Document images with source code
┌──
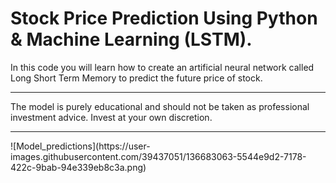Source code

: # Stock Price Prediction Using Python & Machine Learning (LSTM). 
In this code you will learn how to create an artificial neural network called Long Short Term Memory to predict the future price of stock.
<hr>
The model is purely educational and should not be taken as professional investment advice. Invest at your own discretion.
<hr>
![Model_predictions](https://user-images.githubusercontent.com/39437051/136683063-5544e9d2-7178-422c-9bab-94e339eb8c3a.png)
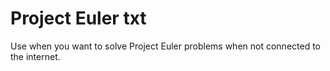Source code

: Project Euler txt
====

Use when you want to solve Project Euler problems when not connected to the internet.
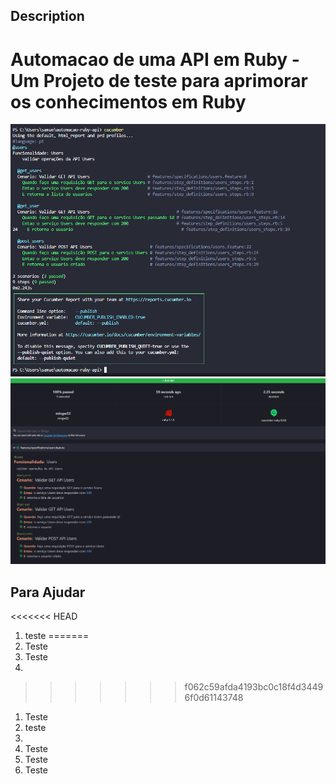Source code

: ## Description

# Automacao de uma API em Ruby - Um Projeto de teste para aprimorar os conhecimentos em Ruby


![Tela de Report](https://github.com/samfreitasxs/automacao-ruby-api/blob/master/image/Evi1.png?raw=true)
![Tela de Report 2](https://github.com/samfreitasxs/automacao-ruby-api/blob/master/image/Evi%202.png?raw=true)


## Para Ajudar
<<<<<<< HEAD
1. teste 
=======
1. Teste
1. Teste
1. 
>>>>>>> f062c59afda4193bc0c18f4d34496f0d61143748
1. Teste
1. teste
1. 
1. Teste
1. Teste
1. Teste
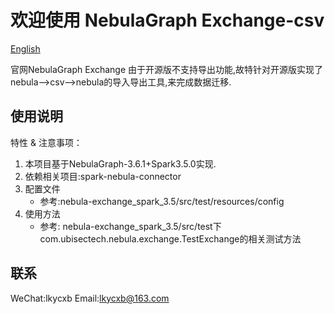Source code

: # 欢迎使用 NebulaGraph Exchange-csv

[English](https://github.com/lkycxb/nebula-exchange-csv/blob/main/README.md)

官网NebulaGraph Exchange 由于开源版不支持导出功能,故特针对开源版实现了nebula-->csv-->nebula的导入导出工具,来完成数据迁移.

## 使用说明

特性 & 注意事项：

1. 本项目基于NebulaGraph-3.6.1+Spark3.5.0实现.
2. 依赖相关项目:spark-nebula-connector
3. 配置文件
    - 参考:nebula-exchange_spark_3.5/src/test/resources/config
4. 使用方法
    - 参考: nebula-exchange_spark_3.5/src/test下com.ubisectech.nebula.exchange.TestExchange的相关测试方法

## 联系
WeChat:lkycxb 
Email:lkycxb@163.com


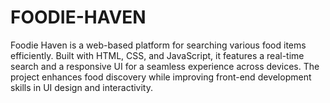 # FOODIE-HAVEN
Foodie Haven is a web-based platform for searching various food items efficiently. Built with HTML, CSS, and JavaScript, it features a real-time search and a responsive UI for a seamless experience across devices. The project enhances food discovery while improving front-end development skills in UI design and interactivity.
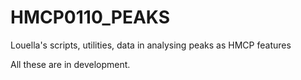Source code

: # HMCP0110_PEAKS
Louella's scripts, utilities, data in analysing peaks
as HMCP features

All these are in development.
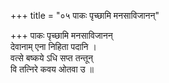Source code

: +++
title = "०५ पाकः पृच्छामि मनसाविजानन्"

+++
पाकः पृच्छामि मनसाविजानन्  
देवानाम् एना निहिता पदानि ।  
वत्से बष्कये ऽधि सप्त तन्तून्  
वि तत्निरे कवय ओतवा उ ॥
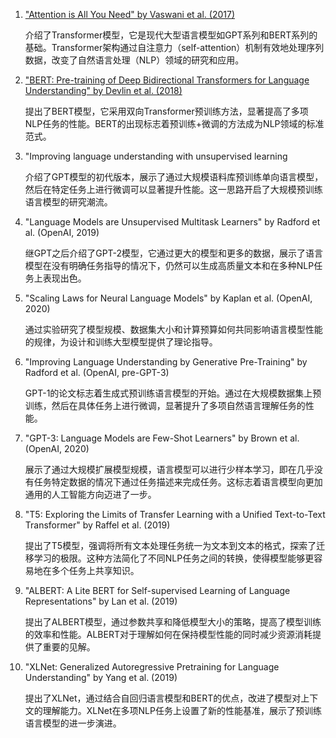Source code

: 
1. ["Attention is All You Need" by Vaswani et al. (2017)](https://arxiv.org/abs/1706.03762)

   介绍了Transformer模型，它是现代大型语言模型如GPT系列和BERT系列的基础。Transformer架构通过自注意力（self-attention）机制有效地处理序列数据，改变了自然语言处理（NLP）领域的研究和应用。

2. ["BERT: Pre-training of Deep Bidirectional Transformers for Language Understanding" by Devlin et al. (2018)](https://arxiv.org/abs/1810.04805)
   
   提出了BERT模型，它采用双向Transformer预训练方法，显著提高了多项NLP任务的性能。BERT的出现标志着预训练+微调的方法成为NLP领域的标准范式。

3. "Improving language understanding with unsupervised learning

   
   介绍了GPT模型的初代版本，展示了通过大规模语料库预训练单向语言模型，然后在特定任务上进行微调可以显著提升性能。这一思路开启了大规模预训练语言模型的研究潮流。

4. "Language Models are Unsupervised Multitask Learners" by Radford et al. (OpenAI, 2019)
    
    继GPT之后介绍了GPT-2模型，它通过更大的模型和更多的数据，展示了语言模型在没有明确任务指导的情况下，仍然可以生成高质量文本和在多种NLP任务上表现出色。

5. "Scaling Laws for Neural Language Models" by Kaplan et al. (OpenAI, 2020)
   
   通过实验研究了模型规模、数据集大小和计算预算如何共同影响语言模型性能的规律，为设计和训练大型模型提供了理论指导。

6. "Improving Language Understanding by Generative Pre-Training" by Radford et al. (OpenAI, pre-GPT-3)

    GPT-1的论文标志着生成式预训练语言模型的开始。通过在大规模数据集上预训练，然后在具体任务上进行微调，显著提升了多项自然语言理解任务的性能。

7. "GPT-3: Language Models are Few-Shot Learners" by Brown et al. (OpenAI, 2020)

    展示了通过大规模扩展模型规模，语言模型可以进行少样本学习，即在几乎没有任务特定数据的情况下通过任务描述来完成任务。这标志着语言模型向更加通用的人工智能方向迈进了一步。

8. "T5: Exploring the Limits of Transfer Learning with a Unified Text-to-Text Transformer" by Raffel et al. (2019)

    提出了T5模型，强调将所有文本处理任务统一为文本到文本的格式，探索了迁移学习的极限。这种方法简化了不同NLP任务之间的转换，使得模型能够更容易地在多个任务上共享知识。

9. "ALBERT: A Lite BERT for Self-supervised Learning of Language Representations" by Lan et al. (2019)

    提出了ALBERT模型，通过参数共享和降低模型大小的策略，提高了模型训练的效率和性能。ALBERT对于理解如何在保持模型性能的同时减少资源消耗提供了重要的见解。

10. "XLNet: Generalized Autoregressive Pretraining for Language Understanding" by Yang et al. (2019)

    提出了XLNet，通过结合自回归语言模型和BERT的优点，改进了模型对上下文的理解能力。XLNet在多项NLP任务上设置了新的性能基准，展示了预训练语言模型的进一步演进。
└──
Action item
Make an exact copy of the data above, pictures excluded.

Completed exercise
Source code

: # Stock Price Prediction Using Python & Machine Learning (LSTM). 
In this code you will learn how to create an artificial neural network called Long Short Term Memory to predict the future price of stock.
<hr>
The model is purely educational and should not be taken as professional investment advice. Invest at your own discretion.
<hr>
![Model_predictions](https://user-images.githubusercontent.com/39437051/136683063-5544e9d2-7178-422c-9bab-94e339eb8c3a.png)
Source code

: Project Euler txt
====

Use when you want to solve Project Euler problems when not connected to the internet.
Source code

: ## Description

# Automacao de uma API em Ruby - Um Projeto de teste para aprimorar os conhecimentos em Ruby


![Tela de Report](https://github.com/samfreitasxs/automacao-ruby-api/blob/master/image/Evi1.png?raw=true)
![Tela de Report 2](https://github.com/samfreitasxs/automacao-ruby-api/blob/master/image/Evi%202.png?raw=true)


## Para Ajudar
<<<<<<< HEAD
1. teste 
=======
1. Teste
1. Teste
1. 
>>>>>>> f062c59afda4193bc0c18f4d34496f0d61143748
1. Teste
1. teste
1. 
1. Teste
1. Teste
1. Teste
Source code

: # 欢迎使用 NebulaGraph Exchange-csv

[English](https://github.com/lkycxb/nebula-exchange-csv/blob/main/README.md)

官网NebulaGraph Exchange 由于开源版不支持导出功能,故特针对开源版实现了nebula-->csv-->nebula的导入导出工具,来完成数据迁移.

## 使用说明

特性 & 注意事项：

1. 本项目基于NebulaGraph-3.6.1+Spark3.5.0实现.
2. 依赖相关项目:spark-nebula-connector
3. 配置文件
    - 参考:nebula-exchange_spark_3.5/src/test/resources/config
4. 使用方法
    - 参考: nebula-exchange_spark_3.5/src/test下com.ubisectech.nebula.exchange.TestExchange的相关测试方法

## 联系
WeChat:lkycxb 
Email:lkycxb@163.com


 # FOODIE-HAVEN
Foodie Haven is a web-based platform for searching various food items efficiently. Built with HTML, CSS, and JavaScript, it features a real-time search and a responsive UI for a seamless experience across devices. The project enhances food discovery while improving front-end development skills in UI design and interactivity.
Source code

: # HMCP0110_PEAKS
Louella's scripts, utilities, data in analysing peaks
as HMCP features

All these are in development.
Source code

: +++
title = "०५ पाकः पृच्छामि मनसाविजानन्"

+++
पाकः पृच्छामि मनसाविजानन्  
देवानाम् एना निहिता पदानि ।  
वत्से बष्कये ऽधि सप्त तन्तून्  
वि तत्निरे कवय ओतवा उ ॥
Source code

: 
1. ["Attention is All You Need" by Vaswani et al. (2017)](https://arxiv.org/abs/1706.03762)

   介绍了Transformer模型，它是现代大型语言模型如GPT系列和BERT系列的基础。Transformer架构通过自注意力（self-attention）机制有效地处理序列数据，改变了自然语言处理（NLP）领域的研究和应用。

2. ["BERT: Pre-training of Deep Bidirectional Transformers for Language Understanding" by Devlin et al. (2018)](https://arxiv.org/abs/1810.04805)
   
   提出了BERT模型，它采用双向Transformer预训练方法，显著提高了多项NLP任务的性能。BERT的出现标志着预训练+微调的方法成为NLP领域的标准范式。

3. "Improving language understanding with unsupervised learning

   
   介绍了GPT模型的初代版本，展示了通过大规模语料库预训练单向语言模型，然后在特定任务上进行微调可以显著提升性能。这一思路开启了大规模预训练语言模型的研究潮流。

4. "Language Models are Unsupervised Multitask Learners" by Radford et al. (OpenAI, 2019)
    
    继GPT之后介绍了GPT-2模型，它通过更大的模型和更多的数据，展示了语言模型在没有明确任务指导的情况下，仍然可以生成高质量文本和在多种NLP任务上表现出色。

5. "Scaling Laws for Neural Language Models" by Kaplan et al. (OpenAI, 2020)
   
   通过实验研究了模型规模、数据集大小和计算预算如何共同影响语言模型性能的规律，为设计和训练大型模型提供了理论指导。

6. "Improving Language Understanding by Generative Pre-Training" by Radford et al. (OpenAI, pre-GPT-3)

    GPT-1的论文标志着生成式预训练语言模型的开始。通过在大规模数据集上预训练，然后在具体任务上进行微调，显著提升了多项自然语言理解任务的性能。

7. "GPT-3: Language Models are Few-Shot Learners" by Brown et al. (OpenAI, 2020)

    展示了通过大规模扩展模型规模，语言模型可以进行少样本学习，即在几乎没有任务特定数据的情况下通过任务描述来完成任务。这标志着语言模型向更加通用的人工智能方向迈进了一步。

8. "T5: Exploring the Limits of Transfer Learning with a Unified Text-to-Text Transformer" by Raffel et al. (2019)

    提出了T5模型，强调将所有文本处理任务统一为文本到文本的格式，探索了迁移学习的极限。这种方法简化了不同NLP任务之间的转换，使得模型能够更容易地在多个任务上共享知识。

9. "ALBERT: A Lite BERT for Self-supervised Learning of Language Representations" by Lan et al. (2019)

    提出了ALBERT模型，通过参数共享和降低模型大小的策略，提高了模型训练的效率和性能。ALBERT对于理解如何在保持模型性能的同时减少资源消耗提供了重要的见解。

10. "XLNet: Generalized Autoregressive Pretraining for Language Understanding" by Yang et al. (2019)

    提出了XLNet，通过结合自回归语言模型和BERT的优点，改进了模型对上下文的理解能力。XLNet在多项NLP任务上设置了新的性能基准，展示了预训练语言模型的进一步演进。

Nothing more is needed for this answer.